Tupou will relish his first test chance so a bigger chunk of fans know he's far more than just a YouTube sensation.
"I want to change it so people are not saying 'I saw you on a YouTube clip' but 'I saw you playing hard in a test match'," Tupou said.
That said, even Tupou finds it hard to resist watching the footage. There's something about a young giant with a sidestep, palm-trunk thighs, defenders being skittled like Lilliputians and tries galore.
"Yes. It comes up on Facebook and some of my mates will tag me in it and why not watch it and see all the comments," Tupou said with a laugh.
"Sometimes I look at it and I'm like: 'Maybe I shouldn't eat that much, that jersey looks tight'."
The Tongan Thor nickname has stuck but have we all got it wrong judging by his tattoo?
"I don't mind. It's just a name," Tupou said.

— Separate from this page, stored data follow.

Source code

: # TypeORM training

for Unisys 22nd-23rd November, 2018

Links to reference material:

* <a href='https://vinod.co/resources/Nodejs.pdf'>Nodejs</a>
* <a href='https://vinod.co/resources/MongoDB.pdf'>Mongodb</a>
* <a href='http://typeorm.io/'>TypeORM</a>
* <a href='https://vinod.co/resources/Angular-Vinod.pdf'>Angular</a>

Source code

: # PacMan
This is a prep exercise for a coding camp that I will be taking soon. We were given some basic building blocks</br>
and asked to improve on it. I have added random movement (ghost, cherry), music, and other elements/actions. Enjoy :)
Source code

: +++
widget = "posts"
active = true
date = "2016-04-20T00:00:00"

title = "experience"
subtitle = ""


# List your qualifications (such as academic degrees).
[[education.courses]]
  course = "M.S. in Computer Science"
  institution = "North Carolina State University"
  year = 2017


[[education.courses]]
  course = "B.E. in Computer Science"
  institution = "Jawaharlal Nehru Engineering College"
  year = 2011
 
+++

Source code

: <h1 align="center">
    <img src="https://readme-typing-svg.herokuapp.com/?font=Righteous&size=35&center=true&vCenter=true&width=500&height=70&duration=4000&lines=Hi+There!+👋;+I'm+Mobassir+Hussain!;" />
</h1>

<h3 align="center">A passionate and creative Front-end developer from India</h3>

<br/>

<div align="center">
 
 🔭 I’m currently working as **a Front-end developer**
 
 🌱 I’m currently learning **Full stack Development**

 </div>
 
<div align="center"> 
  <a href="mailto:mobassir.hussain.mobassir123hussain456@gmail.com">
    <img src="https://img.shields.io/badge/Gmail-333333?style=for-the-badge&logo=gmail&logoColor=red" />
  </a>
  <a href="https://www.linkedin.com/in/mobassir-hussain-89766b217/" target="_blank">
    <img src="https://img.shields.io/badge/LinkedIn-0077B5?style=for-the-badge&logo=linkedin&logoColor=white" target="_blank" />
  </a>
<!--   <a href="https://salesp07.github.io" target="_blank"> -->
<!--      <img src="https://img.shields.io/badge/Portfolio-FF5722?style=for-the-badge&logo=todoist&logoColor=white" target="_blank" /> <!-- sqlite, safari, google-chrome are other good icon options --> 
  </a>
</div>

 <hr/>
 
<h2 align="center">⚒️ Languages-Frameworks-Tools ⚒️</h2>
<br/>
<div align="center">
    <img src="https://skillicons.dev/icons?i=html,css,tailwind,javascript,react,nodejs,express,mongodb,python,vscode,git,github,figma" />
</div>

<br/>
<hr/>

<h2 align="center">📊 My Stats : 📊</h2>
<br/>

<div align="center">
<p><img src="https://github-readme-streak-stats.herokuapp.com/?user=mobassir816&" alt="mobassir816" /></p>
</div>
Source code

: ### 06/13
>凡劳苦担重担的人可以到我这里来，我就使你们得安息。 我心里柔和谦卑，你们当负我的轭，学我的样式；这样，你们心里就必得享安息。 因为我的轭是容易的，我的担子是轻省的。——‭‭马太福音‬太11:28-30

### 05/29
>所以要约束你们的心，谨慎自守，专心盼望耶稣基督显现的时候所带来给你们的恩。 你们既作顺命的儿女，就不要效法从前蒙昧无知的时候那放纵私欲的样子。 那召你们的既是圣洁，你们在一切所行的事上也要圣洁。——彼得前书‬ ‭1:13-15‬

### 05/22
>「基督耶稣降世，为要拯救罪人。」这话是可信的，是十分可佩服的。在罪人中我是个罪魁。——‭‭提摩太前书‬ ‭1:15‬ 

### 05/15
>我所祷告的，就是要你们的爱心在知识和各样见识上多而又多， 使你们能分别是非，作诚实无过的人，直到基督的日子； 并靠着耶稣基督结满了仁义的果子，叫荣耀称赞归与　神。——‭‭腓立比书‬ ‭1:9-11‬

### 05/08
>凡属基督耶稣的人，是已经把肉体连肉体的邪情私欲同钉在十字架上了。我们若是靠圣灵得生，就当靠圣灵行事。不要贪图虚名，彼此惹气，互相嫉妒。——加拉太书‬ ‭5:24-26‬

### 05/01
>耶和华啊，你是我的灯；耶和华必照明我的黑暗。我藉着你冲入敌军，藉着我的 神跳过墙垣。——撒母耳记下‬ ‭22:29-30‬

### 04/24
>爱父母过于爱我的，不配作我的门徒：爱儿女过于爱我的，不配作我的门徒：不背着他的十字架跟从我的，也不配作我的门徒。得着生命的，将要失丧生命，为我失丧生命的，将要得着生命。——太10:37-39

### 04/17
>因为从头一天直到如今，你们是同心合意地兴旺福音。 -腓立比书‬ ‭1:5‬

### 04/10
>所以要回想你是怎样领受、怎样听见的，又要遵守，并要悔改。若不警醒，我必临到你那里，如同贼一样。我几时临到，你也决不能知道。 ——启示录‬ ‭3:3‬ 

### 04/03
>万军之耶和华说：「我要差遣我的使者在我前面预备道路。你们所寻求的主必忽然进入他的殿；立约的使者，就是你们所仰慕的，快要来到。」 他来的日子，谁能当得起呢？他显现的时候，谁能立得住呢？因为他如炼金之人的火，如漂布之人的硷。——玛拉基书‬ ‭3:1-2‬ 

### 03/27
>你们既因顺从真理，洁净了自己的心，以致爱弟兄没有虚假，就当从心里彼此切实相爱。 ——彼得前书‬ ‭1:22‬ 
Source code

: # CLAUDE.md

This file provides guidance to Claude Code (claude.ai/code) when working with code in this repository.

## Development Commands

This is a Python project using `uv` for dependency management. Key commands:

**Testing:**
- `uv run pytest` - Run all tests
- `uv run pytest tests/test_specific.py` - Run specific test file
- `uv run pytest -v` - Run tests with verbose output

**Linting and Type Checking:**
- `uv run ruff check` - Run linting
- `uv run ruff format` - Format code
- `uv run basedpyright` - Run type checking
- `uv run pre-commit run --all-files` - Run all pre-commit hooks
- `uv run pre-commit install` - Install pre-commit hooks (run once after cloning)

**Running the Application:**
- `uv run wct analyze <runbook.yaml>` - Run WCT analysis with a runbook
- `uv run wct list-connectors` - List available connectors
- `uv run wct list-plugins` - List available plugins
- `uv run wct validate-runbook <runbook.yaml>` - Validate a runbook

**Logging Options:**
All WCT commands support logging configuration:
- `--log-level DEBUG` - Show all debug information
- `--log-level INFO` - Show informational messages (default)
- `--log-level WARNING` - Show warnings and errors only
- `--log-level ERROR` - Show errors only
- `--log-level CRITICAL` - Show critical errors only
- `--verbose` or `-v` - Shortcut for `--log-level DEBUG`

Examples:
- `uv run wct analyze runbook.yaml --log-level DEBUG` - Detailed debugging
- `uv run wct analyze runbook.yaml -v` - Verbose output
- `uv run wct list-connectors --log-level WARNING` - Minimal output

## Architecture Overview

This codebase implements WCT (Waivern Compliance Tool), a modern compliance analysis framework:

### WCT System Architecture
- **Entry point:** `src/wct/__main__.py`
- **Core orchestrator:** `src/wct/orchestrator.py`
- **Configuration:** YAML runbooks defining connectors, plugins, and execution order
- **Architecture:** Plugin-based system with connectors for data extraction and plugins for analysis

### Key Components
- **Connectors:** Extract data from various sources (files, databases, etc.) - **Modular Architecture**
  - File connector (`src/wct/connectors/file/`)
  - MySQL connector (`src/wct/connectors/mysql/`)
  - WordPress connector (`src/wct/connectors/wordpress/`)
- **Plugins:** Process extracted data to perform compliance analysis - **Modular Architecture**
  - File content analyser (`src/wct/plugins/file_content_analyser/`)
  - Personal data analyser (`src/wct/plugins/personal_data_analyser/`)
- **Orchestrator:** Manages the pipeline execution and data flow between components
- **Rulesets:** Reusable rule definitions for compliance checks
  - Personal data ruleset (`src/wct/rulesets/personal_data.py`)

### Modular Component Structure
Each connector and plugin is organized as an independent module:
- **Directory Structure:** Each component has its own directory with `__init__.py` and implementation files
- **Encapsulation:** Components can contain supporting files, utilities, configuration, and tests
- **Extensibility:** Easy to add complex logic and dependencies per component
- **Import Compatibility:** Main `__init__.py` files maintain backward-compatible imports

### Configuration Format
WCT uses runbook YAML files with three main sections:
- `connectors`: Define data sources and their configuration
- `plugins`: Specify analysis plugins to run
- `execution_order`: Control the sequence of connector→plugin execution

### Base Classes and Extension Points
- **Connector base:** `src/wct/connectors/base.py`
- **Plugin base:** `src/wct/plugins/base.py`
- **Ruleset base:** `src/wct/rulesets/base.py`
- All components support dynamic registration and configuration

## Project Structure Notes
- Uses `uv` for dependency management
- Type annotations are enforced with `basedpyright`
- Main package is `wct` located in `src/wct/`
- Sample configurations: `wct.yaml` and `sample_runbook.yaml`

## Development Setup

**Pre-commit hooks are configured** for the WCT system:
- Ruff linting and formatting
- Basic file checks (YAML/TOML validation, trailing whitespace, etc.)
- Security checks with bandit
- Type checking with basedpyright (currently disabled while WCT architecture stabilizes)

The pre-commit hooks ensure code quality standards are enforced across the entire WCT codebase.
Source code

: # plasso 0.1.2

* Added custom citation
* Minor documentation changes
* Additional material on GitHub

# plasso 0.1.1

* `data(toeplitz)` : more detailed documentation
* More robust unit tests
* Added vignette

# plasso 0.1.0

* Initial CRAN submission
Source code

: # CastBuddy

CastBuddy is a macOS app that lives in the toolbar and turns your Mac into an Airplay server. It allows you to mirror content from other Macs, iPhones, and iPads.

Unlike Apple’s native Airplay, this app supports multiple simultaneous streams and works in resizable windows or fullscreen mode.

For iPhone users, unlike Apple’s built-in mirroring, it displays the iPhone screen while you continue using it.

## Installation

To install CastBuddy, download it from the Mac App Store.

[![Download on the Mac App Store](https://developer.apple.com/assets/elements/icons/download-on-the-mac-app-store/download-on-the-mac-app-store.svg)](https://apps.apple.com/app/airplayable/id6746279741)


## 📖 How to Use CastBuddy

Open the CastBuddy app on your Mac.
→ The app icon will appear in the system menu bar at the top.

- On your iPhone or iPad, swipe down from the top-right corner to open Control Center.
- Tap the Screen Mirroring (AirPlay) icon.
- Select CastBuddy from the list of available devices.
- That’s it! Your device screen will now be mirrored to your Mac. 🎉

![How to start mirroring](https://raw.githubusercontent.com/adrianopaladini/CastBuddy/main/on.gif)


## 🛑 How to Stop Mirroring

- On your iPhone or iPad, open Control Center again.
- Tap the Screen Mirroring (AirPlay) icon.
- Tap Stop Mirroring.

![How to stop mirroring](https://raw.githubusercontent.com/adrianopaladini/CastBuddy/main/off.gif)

"Four years ago I came from school (in Auckland) where they used to call me 'The Runaway Rhino' but then I got to Australia and I was the Tongan Thor. It wasn't me, it wasn't my mates, it was the media."
Tupou is grateful to Country-cum-Reds coach Brad Thorn for nailing down his standards and former Reds coach Nick Stiles for a strong scrum education.
"Brad Thorn is not just a normal person. He's someone who has done it all, won everything, and you'd want to listen to him whatever he tells you to do," Tupou said.
Tupou nearly came unstuck during the NRC when he didn't.
"He told me before one game to do something in the lineouts and I didn't do it. He wasn't going to pick me in the next game if I did it again," Tupou said.
"I had one job lifting the guy at the back of the lineout and I was more focused on getting the ball and running out. Just like that I fixed it. Little things like that, the one percenters, win games."